▶ **REQUIREMENT**
Bring together copies of the lines in the data below that contain the word "Почему".

- - - - -

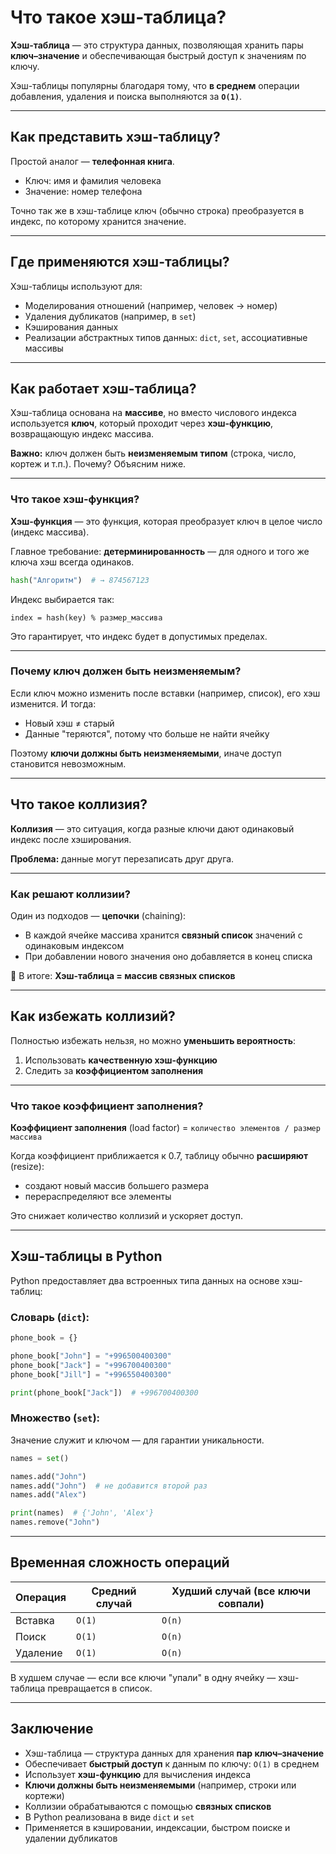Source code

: # Что такое хэш-таблица?

**Хэш-таблица** — это структура данных, позволяющая хранить пары **ключ–значение** и обеспечивающая быстрый доступ к значениям по ключу.

Хэш-таблицы популярны благодаря тому, что **в среднем** операции добавления, удаления и поиска выполняются за **`O(1)`**.

---

## Как представить хэш-таблицу?

Простой аналог — **телефонная книга**.

* Ключ: имя и фамилия человека
* Значение: номер телефона

Точно так же в хэш-таблице ключ (обычно строка) преобразуется в индекс, по которому хранится значение.

---

## Где применяются хэш-таблицы?

Хэш-таблицы используют для:

* Моделирования отношений (например, человек → номер)
* Удаления дубликатов (например, в `set`)
* Кэширования данных
* Реализации абстрактных типов данных: `dict`, `set`, ассоциативные массивы

---

## Как работает хэш-таблица?

Хэш-таблица основана на **массиве**, но вместо числового индекса используется **ключ**, который проходит через **хэш-функцию**, возвращающую индекс массива.

**Важно:** ключ должен быть **неизменяемым типом** (строка, число, кортеж и т.п.). Почему? Объясним ниже.

---

### Что такое хэш-функция?

**Хэш-функция** — это функция, которая преобразует ключ в целое число (индекс массива).

Главное требование: **детерминированность** — для одного и того же ключа хэш всегда одинаков.

```python
hash("Алгоритм")  # → 874567123
```

Индекс выбирается так:

```
index = hash(key) % размер_массива
```

Это гарантирует, что индекс будет в допустимых пределах.

---

### Почему ключ должен быть неизменяемым?

Если ключ можно изменить после вставки (например, список), его хэш изменится. И тогда:

* Новый хэш ≠ старый
* Данные "теряются", потому что больше не найти ячейку

Поэтому **ключи должны быть неизменяемыми**, иначе доступ становится невозможным.

---

## Что такое коллизия?

**Коллизия** — это ситуация, когда разные ключи дают одинаковый индекс после хэширования.

**Проблема:** данные могут перезаписать друг друга.

---

### Как решают коллизии?

Один из подходов — **цепочки** (chaining):

* В каждой ячейке массива хранится **связный список** значений с одинаковым индексом
* При добавлении нового значения оно добавляется в конец списка

📌 В итоге:
**Хэш-таблица = массив связных списков**

---

## Как избежать коллизий?

Полностью избежать нельзя, но можно **уменьшить вероятность**:

1. Использовать **качественную хэш-функцию**
2. Следить за **коэффициентом заполнения**

---

### Что такое коэффициент заполнения?

**Коэффициент заполнения** (load factor) =
`количество элементов / размер массива`

Когда коэффициент приближается к 0.7, таблицу обычно **расширяют** (resize):

* создают новый массив большего размера
* перераспределяют все элементы

Это снижает количество коллизий и ускоряет доступ.

---

## Хэш-таблицы в Python

Python предоставляет два встроенных типа данных на основе хэш-таблиц:

### Словарь (`dict`):

```python
phone_book = {}

phone_book["John"] = "+996500400300"
phone_book["Jack"] = "+996700400300"
phone_book["Jill"] = "+996550400300"

print(phone_book["Jack"])  # +996700400300
```

### Множество (`set`):

Значение служит и ключом — для гарантии уникальности.

```python
names = set()

names.add("John")
names.add("John")  # не добавится второй раз
names.add("Alex")

print(names)  # {'John', 'Alex'}
names.remove("John")
```

---

## Временная сложность операций

| Операция | Средний случай | Худший случай (все ключи совпали) |
| -------- | -------------- | --------------------------------- |
| Вставка  | `O(1)`         | `O(n)`                            |
| Поиск    | `O(1)`         | `O(n)`                            |
| Удаление | `O(1)`         | `O(n)`                            |

В худшем случае — если все ключи "упали" в одну ячейку — хэш-таблица превращается в список.

---

## Заключение

* Хэш-таблица — структура данных для хранения **пар ключ–значение**
* Обеспечивает **быстрый доступ** к данным по ключу: `O(1)` в среднем
* Использует **хэш-функцию** для вычисления индекса
* **Ключи должны быть неизменяемыми** (например, строки или кортежи)
* Коллизии обрабатываются с помощью **связных списков**
* В Python реализована в виде `dict` и `set`
* Применяется в кэшировании, индексации, быстром поиске и удалении дубликатов
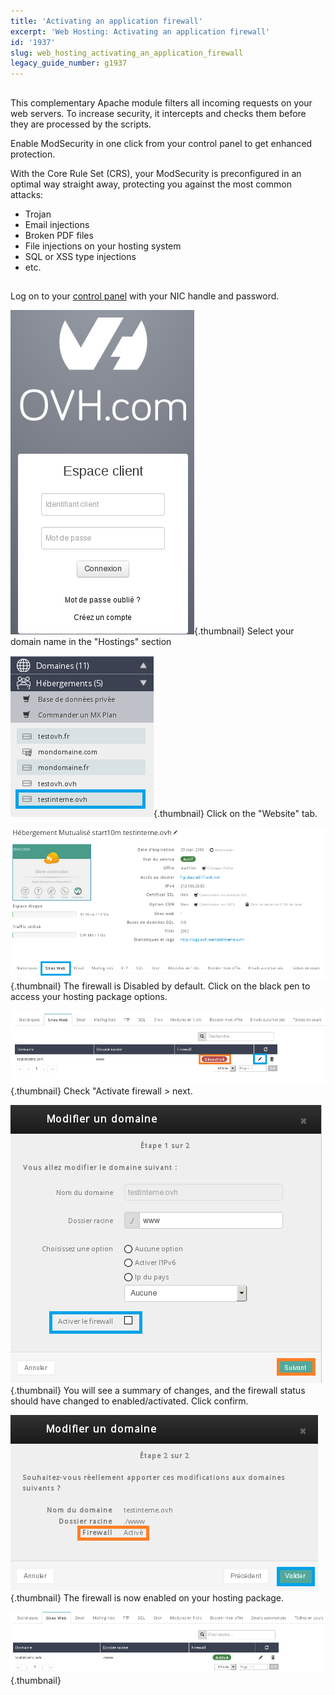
 ```yaml
---
title: 'Activating an application firewall'
excerpt: 'Web Hosting: Activating an application firewall'
id: '1937'
slug: web_hosting_activating_an_application_firewall
legacy_guide_number: g1937
---
```



## 
This complementary Apache module filters all incoming requests on your web servers. To increase security, it intercepts and checks them before they are processed by the scripts. 

Enable ModSecurity in one click from your control panel to get enhanced protection.

With the Core Rule Set (CRS), your ModSecurity is preconfigured in an optimal way straight away, protecting you against the most common attacks: 



- Trojan
- Email injections
- Broken PDF files
- File injections on your hosting system
- SQL or XSS type injections
- etc.




## 
Log on to your [control panel](https://www.ovh.com/auth/?action=gotomanager) with your NIC handle and password.

![](images/img_3005.jpg){.thumbnail}
Select your domain name in the "Hostings" section

![](images/img_3006.jpg){.thumbnail}
Click on the "Website" tab.

![](images/img_3007.jpg){.thumbnail}
The firewall is Disabled by default. Click on the black pen to access your hosting package options.

![](images/img_3008.jpg){.thumbnail}
Check "Activate firewall > next.

![](images/img_3010.jpg){.thumbnail}
You will see a summary of changes, and the firewall status should have changed to enabled/activated. Click confirm.

![](images/img_3011.jpg){.thumbnail}
The firewall is now enabled on your hosting package.

![](images/img_3012.jpg){.thumbnail}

- - - - -

▶ **RESPONSE AREA**
**Важно:** ключ должен быть **неизменяемым типом** (строка, число, кортеж и т.п.). Почему? Объясним ниже.
### Почему ключ должен быть неизменяемым?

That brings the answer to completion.